Avisha Das

and 4 more

Large language models (LLMs) with billions of parameters and trained on massive amounts of crowdsourced public data have made a dramatic impact on natural language processing (NLP) tasks. Domain specific 'finetuning' of LLMs has further improved model behavior through task-specific alignment and refinement. However with the widespread development and deployment of LLMs, existing vulnerabilities in these models have made way for perpetrators to manipulate them for malicious intentions. The widespread integration of LLMs in clinical NLP underscores the looming threat of privacy leakage and targeted attacks like prompt injection or data poisoning. In this work, we designed a systematic framework to expose vulnerabilities of clinical generative language model with a specific emphasis on its application to clinical notes.

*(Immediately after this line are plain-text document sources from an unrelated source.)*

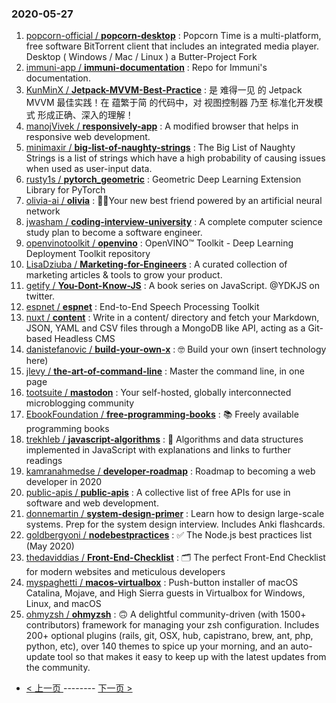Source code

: ### 2020-05-27 
1. [
        popcorn-official /
**popcorn-desktop**](https://github.com/popcorn-official/popcorn-desktop) : Popcorn Time is a multi-platform, free software BitTorrent client that includes an integrated media player. Desktop ( Windows / Mac / Linux ) a Butter-Project Fork
1. [
        immuni-app /
**immuni-documentation**](https://github.com/immuni-app/immuni-documentation) : Repo for Immuni's documentation.
1. [
        KunMinX /
**Jetpack-MVVM-Best-Practice**](https://github.com/KunMinX/Jetpack-MVVM-Best-Practice) : 是 难得一见 的 Jetpack MVVM 最佳实践！在 蕴繁于简 的代码中，对 视图控制器 乃至 标准化开发模式 形成正确、深入的理解！
1. [
        manojVivek /
**responsively-app**](https://github.com/manojVivek/responsively-app) : A modified browser that helps in responsive web development.
1. [
        minimaxir /
**big-list-of-naughty-strings**](https://github.com/minimaxir/big-list-of-naughty-strings) : The Big List of Naughty Strings is a list of strings which have a high probability of causing issues when used as user-input data.
1. [
        rusty1s /
**pytorch_geometric**](https://github.com/rusty1s/pytorch_geometric) : Geometric Deep Learning Extension Library for PyTorch
1. [
        olivia-ai /
**olivia**](https://github.com/olivia-ai/olivia) : 💁‍♀️Your new best friend powered by an artificial neural network
1. [
        jwasham /
**coding-interview-university**](https://github.com/jwasham/coding-interview-university) : A complete computer science study plan to become a software engineer.
1. [
        openvinotoolkit /
**openvino**](https://github.com/openvinotoolkit/openvino) : OpenVINO™ Toolkit - Deep Learning Deployment Toolkit repository
1. [
        LisaDziuba /
**Marketing-for-Engineers**](https://github.com/LisaDziuba/Marketing-for-Engineers) : A curated collection of marketing articles & tools to grow your product.
1. [
        getify /
**You-Dont-Know-JS**](https://github.com/getify/You-Dont-Know-JS) : A book series on JavaScript. @YDKJS on twitter.
1. [
        espnet /
**espnet**](https://github.com/espnet/espnet) : End-to-End Speech Processing Toolkit
1. [
        nuxt /
**content**](https://github.com/nuxt/content) : Write in a content/ directory and fetch your Markdown, JSON, YAML and CSV files through a MongoDB like API, acting as a Git-based Headless CMS
1. [
        danistefanovic /
**build-your-own-x**](https://github.com/danistefanovic/build-your-own-x) : 🤓 Build your own (insert technology here)
1. [
        jlevy /
**the-art-of-command-line**](https://github.com/jlevy/the-art-of-command-line) : Master the command line, in one page
1. [
        tootsuite /
**mastodon**](https://github.com/tootsuite/mastodon) : Your self-hosted, globally interconnected microblogging community
1. [
        EbookFoundation /
**free-programming-books**](https://github.com/EbookFoundation/free-programming-books) : 📚 Freely available programming books
1. [
        trekhleb /
**javascript-algorithms**](https://github.com/trekhleb/javascript-algorithms) : 📝 Algorithms and data structures implemented in JavaScript with explanations and links to further readings
1. [
        kamranahmedse /
**developer-roadmap**](https://github.com/kamranahmedse/developer-roadmap) : Roadmap to becoming a web developer in 2020
1. [
        public-apis /
**public-apis**](https://github.com/public-apis/public-apis) : A collective list of free APIs for use in software and web development.
1. [
        donnemartin /
**system-design-primer**](https://github.com/donnemartin/system-design-primer) : Learn how to design large-scale systems. Prep for the system design interview. Includes Anki flashcards.
1. [
        goldbergyoni /
**nodebestpractices**](https://github.com/goldbergyoni/nodebestpractices) : ✅ The Node.js best practices list (May 2020)
1. [
        thedaviddias /
**Front-End-Checklist**](https://github.com/thedaviddias/Front-End-Checklist) : 🗂 The perfect Front-End Checklist for modern websites and meticulous developers
1. [
        myspaghetti /
**macos-virtualbox**](https://github.com/myspaghetti/macos-virtualbox) : Push-button installer of macOS Catalina, Mojave, and High Sierra guests in Virtualbox for Windows, Linux, and macOS
1. [
        ohmyzsh /
**ohmyzsh**](https://github.com/ohmyzsh/ohmyzsh) : 🙃 A delightful community-driven (with 1500+ contributors) framework for managing your zsh configuration. Includes 200+ optional plugins (rails, git, OSX, hub, capistrano, brew, ant, php, python, etc), over 140 themes to spice up your morning, and an auto-update tool so that makes it easy to keep up with the latest updates from the community. 

- [ < 上一页 ](https://github.com/able8/github-trending-daily-record/blob/master/2020-05-26.md) -------- [ 下一页 > ](https://github.com/able8/github-trending-daily-record/blob/master/2020-05-28.md)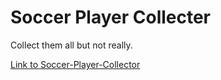 # Soccer Player Collecter
Collect them all but not really.


[Link to Soccer-Player-Collector](https://derek1331.github.io/Soccer-Player-Collector/)

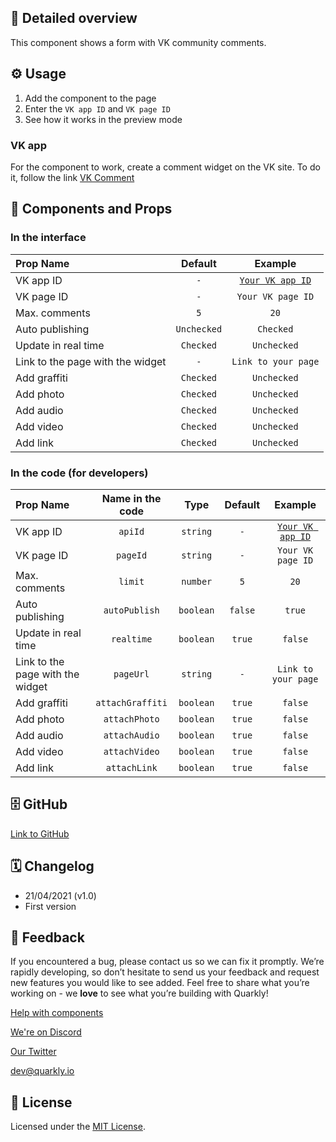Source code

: ## 📖 Detailed overview

This component shows a form with VK community comments.

## ⚙️ Usage

1.  Add the component to the page
2.  Enter the `VK app ID` and `VK page ID`
3.  See how it works in the preview mode

### VK app

For the component to work, create a comment widget on the VK site.
To do it, follow the link [VK Comment](https://vk.com/dev/Comments)

## 🧩 Components and Props

### In the interface

| Prop Name                        |   Default   |                     Example                     |
| :------------------------------- | :---------: | :---------------------------------------------: |
| VK app ID                        |     `-`     | [`Your VK app ID`](https://vk.com/dev/Comments) |
| VK page ID                       |     `-`     |                `Your VK page ID`                |
| Max. comments                    |     `5`     |                      `20`                       |
| Auto publishing                  | `Unchecked` |                    `Checked`                    |
| Update in real time              |  `Checked`  |                   `Unchecked`                   |
| Link to the page with the widget |     `-`     |               `Link to your page`               |
| Add graffiti                     |  `Checked`  |                   `Unchecked`                   |
| Add photo                        |  `Checked`  |                   `Unchecked`                   |
| Add audio                        |  `Checked`  |                   `Unchecked`                   |
| Add video                        |  `Checked`  |                   `Unchecked`                   |
| Add link                         |  `Checked`  |                   `Unchecked`                   |

### In the code (for developers)

| Prop Name                        | Name in the code |   Type    | Default |                     Example                     |
| :------------------------------- | :--------------: | :-------: | :-----: | :---------------------------------------------: |
| VK app ID                        |     `apiId`      | `string`  |   `-`   | [`Your VK app ID`](https://vk.com/dev/Comments) |
| VK page ID                       |     `pageId`     | `string`  |   `-`   |                `Your VK page ID`                |
| Max. comments                    |     `limit`      | `number`  |   `5`   |                      `20`                       |
| Auto publishing                  |  `autoPublish`   | `boolean` | `false` |                     `true`                      |
| Update in real time              |    `realtime`    | `boolean` | `true`  |                     `false`                     |
| Link to the page with the widget |    `pageUrl`     | `string`  |   `-`   |               `Link to your page`               |
| Add graffiti                     | `attachGraffiti` | `boolean` | `true`  |                     `false`                     |
| Add photo                        |  `attachPhoto`   | `boolean` | `true`  |                     `false`                     |
| Add audio                        |  `attachAudio`   | `boolean` | `true`  |                     `false`                     |
| Add video                        |  `attachVideo`   | `boolean` | `true`  |                     `false`                     |
| Add link                         |   `attachLink`   | `boolean` | `true`  |                     `false`                     |

## 🗄 GitHub

[Link to GitHub](https://github.com/quarkly/community-kit/blob/master/src/VkComments.js)

## 🗓 Changelog

-   21/04/2021 (v1.0)
-   First version

## 📮 Feedback

If you encountered a bug, please contact us so we can fix it promptly. We’re rapidly developing, so don’t hesitate to send us your feedback and request new features you would like to see added. Feel free to share what you’re working on - we **love** to see what you’re building with Quarkly!

[Help with components](https://community.quarkly.io/c/requests/11)

[We're on Discord](https://discord.gg/SuF9vCMJGW)

[Our Twitter](https://twitter.com/quarklyapp)

[dev@quarkly.io](mailto:dev@quarkly.io)

## 📝 License

Licensed under the [MIT License](./LICENSE).
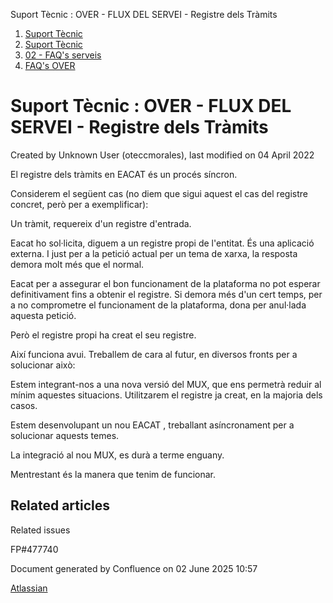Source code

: Suport Tècnic : OVER - FLUX DEL SERVEI - Registre dels Tràmits  

1.  [Suport Tècnic](index.html)
2.  [Suport Tècnic](13893782.html)
3.  [02 - FAQ's serveis](26313393.html)
4.  [FAQ's OVER](28705589.html)

Suport Tècnic : OVER - FLUX DEL SERVEI - Registre dels Tràmits
==============================================================

Created by Unknown User (oteccmorales), last modified on 04 April 2022

  

El registre dels tràmits en EACAT és un procés síncron.

Considerem el següent cas (no diem que sigui aquest el cas del registre concret, però per a exemplificar):

Un tràmit, requereix d'un registre d'entrada.

Eacat ho sol·licita, diguem a un registre propi de l'entitat. És una aplicació externa. I just per a la petició actual per un tema de xarxa, la resposta demora molt més que el normal.

Eacat per a assegurar el bon funcionament de la plataforma no pot esperar definitivament fins a obtenir el registre. Si demora més d'un cert temps, per a no comprometre el funcionament de la plataforma, dona per anul·lada aquesta petició.

Però el registre propi ha creat el seu registre.

Així funciona avui. Treballem de cara al futur, en diversos fronts per a solucionar això:

Estem integrant-nos a una nova versió del MUX, que ens permetrà reduir al mínim aquestes situacions. Utilitzarem el registre ja creat, en la majoria dels casos.

Estem desenvolupant un nou EACAT , treballant asíncronament per a solucionar aquests temes.

La integració al nou MUX, es durà a terme enguany.

Mentrestant és la manera que tenim de funcionar.

  

Related articles
----------------

  

Related issues

FP#477740

Document generated by Confluence on 02 June 2025 10:57

[Atlassian](http://www.atlassian.com/)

We design three attack pipelines to highlight model's susceptibility to core types of targeted attacks-(i) instruction-based data poisoning, (ii) trigger-based model editing and (iii) membership inference on de-identified breast cancer clinical notes. Our proposed framework is the first work to investigate the extent of LLM-based attacks in the clinical domain. Our findings reveal successful manipulation of LLM behavior, prompting concerns about the stealthiness and effectiveness of such attacks. Through this work, we hope to emphasize on the urgency of comprehending these vulnerabilities in LLMs and encourage the mindful and responsible usage of LLMs in the clinical domain.